* _TASK_:
Search the records below for the string "currency" and copy each line where it turns up.

Collected data
◇ ◇ ◇ ◇

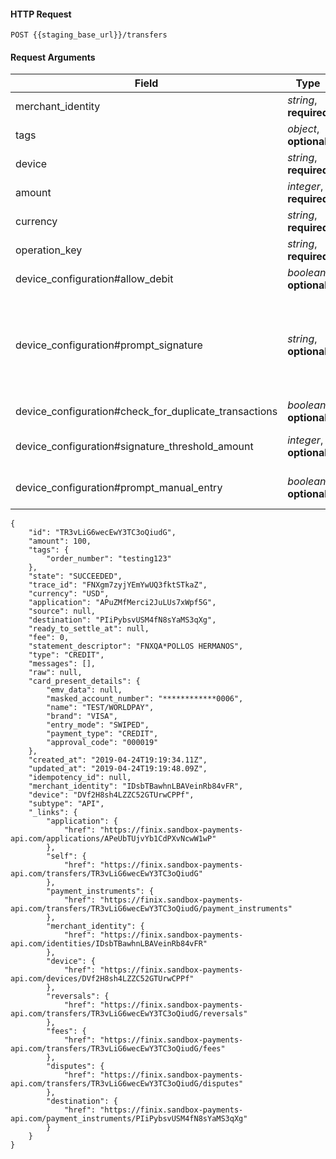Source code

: #### HTTP Request

`POST {{staging_base_url}}/transfers`


#### Request Arguments

Field | Type | Description
----- | ---- | -----------
merchant_identity | *string*, **required** | ID of Merchant
tags | *object*, **optional** | Key value pair for annotating custom meta data (e.g. order numbers)
device | *string*, **required** | The ID of the activated device
amount | *integer*, **required** | Amount of sale
currency | *string*, **required** | Currency of sale
operation_key | *string*, **required** | Describes the operation to be performed in the transaction
device_configuration#allow_debit | *boolean*, **optional** |  Sets whether device will allow debit by default or not (defaults to true)
device_configuration#prompt_signature | *string*, **optional** |  Sets whether device will prompt the card holder for a signature by default or not, AMOUNT is used in conjuction with device_configuration#signature_threshold_amount so that when the threshold is reached the signature form appears on device screen (defaults to always). Options are: ALWAYS, NEVER, AMOUNT
device_configuration#check_for_duplicate_transactions | *boolean*, **optional** |  Sets whether the device will check for duplicate transactions
device_configuration#signature_threshold_amount | *integer*, **optional** |  Threshold set for when to prompt a signature if device_configuration#prompt_signature is set to AMOUNT (defaults to 0)
device_configuration#prompt_manual_entry | *boolean*, **optional** |  Sets whether or not the default card input method will be keyed in manual entry or not (defaults to false)


```
{
    "id": "TR3vLiG6wecEwY3TC3oQiudG",
    "amount": 100,
    "tags": {
        "order_number": "testing123"
    },
    "state": "SUCCEEDED",
    "trace_id": "FNXgm7zyjYEmYwUQ3fktSTkaZ",
    "currency": "USD",
    "application": "APuZMfMerci2JuLUs7xWpf5G",
    "source": null,
    "destination": "PIiPybsvUSM4fN8sYaMS3qXg",
    "ready_to_settle_at": null,
    "fee": 0,
    "statement_descriptor": "FNXQA*POLLOS HERMANOS",
    "type": "CREDIT",
    "messages": [],
    "raw": null,
    "card_present_details": {
        "emv_data": null,
        "masked_account_number": "************0006",
        "name": "TEST/WORLDPAY",
        "brand": "VISA",
        "entry_mode": "SWIPED",
        "payment_type": "CREDIT",
        "approval_code": "000019"
    },
    "created_at": "2019-04-24T19:19:34.11Z",
    "updated_at": "2019-04-24T19:19:48.09Z",
    "idempotency_id": null,
    "merchant_identity": "IDsbTBawhnLBAVeinRb84vFR",
    "device": "DVf2H8sh4LZZC52GTUrwCPPf",
    "subtype": "API",
    "_links": {
        "application": {
            "href": "https://finix.sandbox-payments-api.com/applications/APeUbTUjvYb1CdPXvNcwW1wP"
        },
        "self": {
            "href": "https://finix.sandbox-payments-api.com/transfers/TR3vLiG6wecEwY3TC3oQiudG"
        },
        "payment_instruments": {
            "href": "https://finix.sandbox-payments-api.com/transfers/TR3vLiG6wecEwY3TC3oQiudG/payment_instruments"
        },
        "merchant_identity": {
            "href": "https://finix.sandbox-payments-api.com/identities/IDsbTBawhnLBAVeinRb84vFR"
        },
        "device": {
            "href": "https://finix.sandbox-payments-api.com/devices/DVf2H8sh4LZZC52GTUrwCPPf"
        },
        "reversals": {
            "href": "https://finix.sandbox-payments-api.com/transfers/TR3vLiG6wecEwY3TC3oQiudG/reversals"
        },
        "fees": {
            "href": "https://finix.sandbox-payments-api.com/transfers/TR3vLiG6wecEwY3TC3oQiudG/fees"
        },
        "disputes": {
            "href": "https://finix.sandbox-payments-api.com/transfers/TR3vLiG6wecEwY3TC3oQiudG/disputes"
        },
        "destination": {
            "href": "https://finix.sandbox-payments-api.com/payment_instruments/PIiPybsvUSM4fN8sYaMS3qXg"
        }
    }
}
```
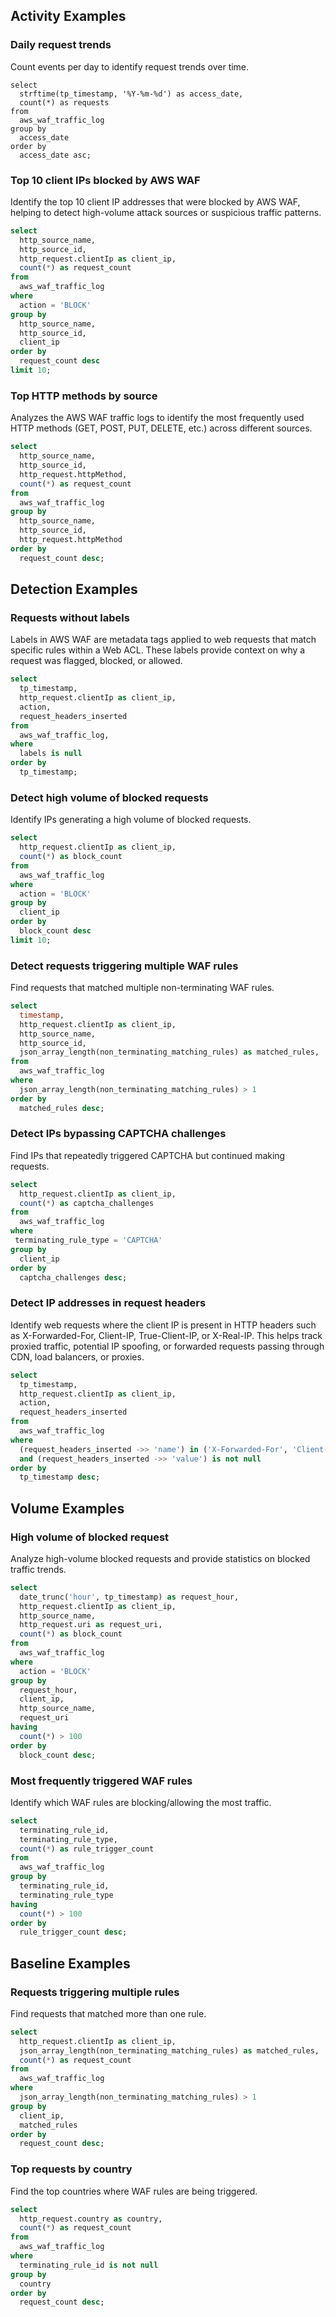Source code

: ## Activity Examples

### Daily request trends

Count events per day to identify request trends over time.

```
select
  strftime(tp_timestamp, '%Y-%m-%d') as access_date,
  count(*) as requests
from
  aws_waf_traffic_log
group by
  access_date
order by
  access_date asc;
```

### Top 10 client IPs blocked by AWS WAF

Identify the top 10 client IP addresses that were blocked by AWS WAF, helping to detect high-volume attack sources or suspicious traffic patterns.

```sql
select
  http_source_name,
  http_source_id,
  http_request.clientIp as client_ip,
  count(*) as request_count
from
  aws_waf_traffic_log
where
  action = 'BLOCK'
group by
  http_source_name,
  http_source_id,
  client_ip
order by
  request_count desc
limit 10;
```

### Top HTTP methods by source

Analyzes the AWS WAF traffic logs to identify the most frequently used HTTP methods (GET, POST, PUT, DELETE, etc.) across different sources.

```sql
select
  http_source_name,
  http_source_id,
  http_request.httpMethod,
  count(*) as request_count
from
  aws_waf_traffic_log
group by
  http_source_name,
  http_source_id,
  http_request.httpMethod
order by
  request_count desc;
```

## Detection Examples

### Requests without labels

Labels in AWS WAF are metadata tags applied to web requests that match specific rules within a Web ACL. These labels provide context on why a request was flagged, blocked, or allowed.

```sql
select
  tp_timestamp,
  http_request.clientIp as client_ip,
  action,
  request_headers_inserted
from
  aws_waf_traffic_log,
where
  labels is null
order by
  tp_timestamp;
```

### Detect high volume of blocked requests

Identify IPs generating a high volume of blocked requests.

```sql
select
  http_request.clientIp as client_ip,
  count(*) as block_count
from
  aws_waf_traffic_log
where
  action = 'BLOCK'
group by
  client_ip
order by
  block_count desc
limit 10;
```

### Detect requests triggering multiple WAF rules

Find requests that matched multiple non-terminating WAF rules.

```sql
select
  timestamp,
  http_request.clientIp as client_ip,
  http_source_name,
  http_source_id,
  json_array_length(non_terminating_matching_rules) as matched_rules,
from
  aws_waf_traffic_log
where
  json_array_length(non_terminating_matching_rules) > 1
order by
  matched_rules desc;
```

### Detect IPs bypassing CAPTCHA challenges

Find IPs that repeatedly triggered CAPTCHA but continued making requests.

```sql
select
  http_request.clientIp as client_ip,
  count(*) as captcha_challenges
from
  aws_waf_traffic_log
where
 terminating_rule_type = 'CAPTCHA'
group by
  client_ip
order by
  captcha_challenges desc;
```

### Detect IP addresses in request headers

Identify web requests where the client IP is present in HTTP headers such as X-Forwarded-For, Client-IP, True-Client-IP, or X-Real-IP. This helps track proxied traffic, potential IP spoofing, or forwarded requests passing through CDN, load balancers, or proxies.

```sql
select
  tp_timestamp,
  http_request.clientIp as client_ip,
  action,
  request_headers_inserted
from 
  aws_waf_traffic_log
where 
  (request_headers_inserted ->> 'name') in ('X-Forwarded-For', 'Client-IP', 'True-Client-IP', 'X-Real-IP')
  and (request_headers_inserted ->> 'value') is not null
order by 
  tp_timestamp desc;
```

## Volume Examples

### High volume of blocked request

Analyze high-volume blocked requests and provide statistics on blocked traffic trends.

```sql
select 
  date_trunc('hour', tp_timestamp) as request_hour,
  http_request.clientIp as client_ip,
  http_source_name,
  http_request.uri as request_uri,
  count(*) as block_count
from 
  aws_waf_traffic_log
where 
  action = 'BLOCK'
group by 
  request_hour, 
  client_ip,
  http_source_name,
  request_uri
having 
  count(*) > 100
order by 
  block_count desc;
```

### Most frequently triggered WAF rules

Identify which WAF rules are blocking/allowing the most traffic.

```sql
select
  terminating_rule_id,
  terminating_rule_type,
  count(*) as rule_trigger_count
from
  aws_waf_traffic_log
group by 
  terminating_rule_id,
  terminating_rule_type
having 
  count(*) > 100
order by
  rule_trigger_count desc;
```

## Baseline Examples

### Requests triggering multiple rules

Find requests that matched more than one rule.

```sql
select 
  http_request.clientIp as client_ip,
  json_array_length(non_terminating_matching_rules) as matched_rules,
  count(*) as request_count
from 
  aws_waf_traffic_log
where 
  json_array_length(non_terminating_matching_rules) > 1
group by 
  client_ip,
  matched_rules
order by 
  request_count desc;
```

### Top requests by country

Find the top countries where WAF rules are being triggered.

```sql
select 
  http_request.country as country,
  count(*) as request_count
from 
  aws_waf_traffic_log
where 
  terminating_rule_id is not null
group by 
  country
order by 
  request_count desc;
```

◇ ◇ ◇ ◇

* _EXERCISE OUTPUT_:
currency | *string*, **required** | Currency of sale
    "currency": "USD",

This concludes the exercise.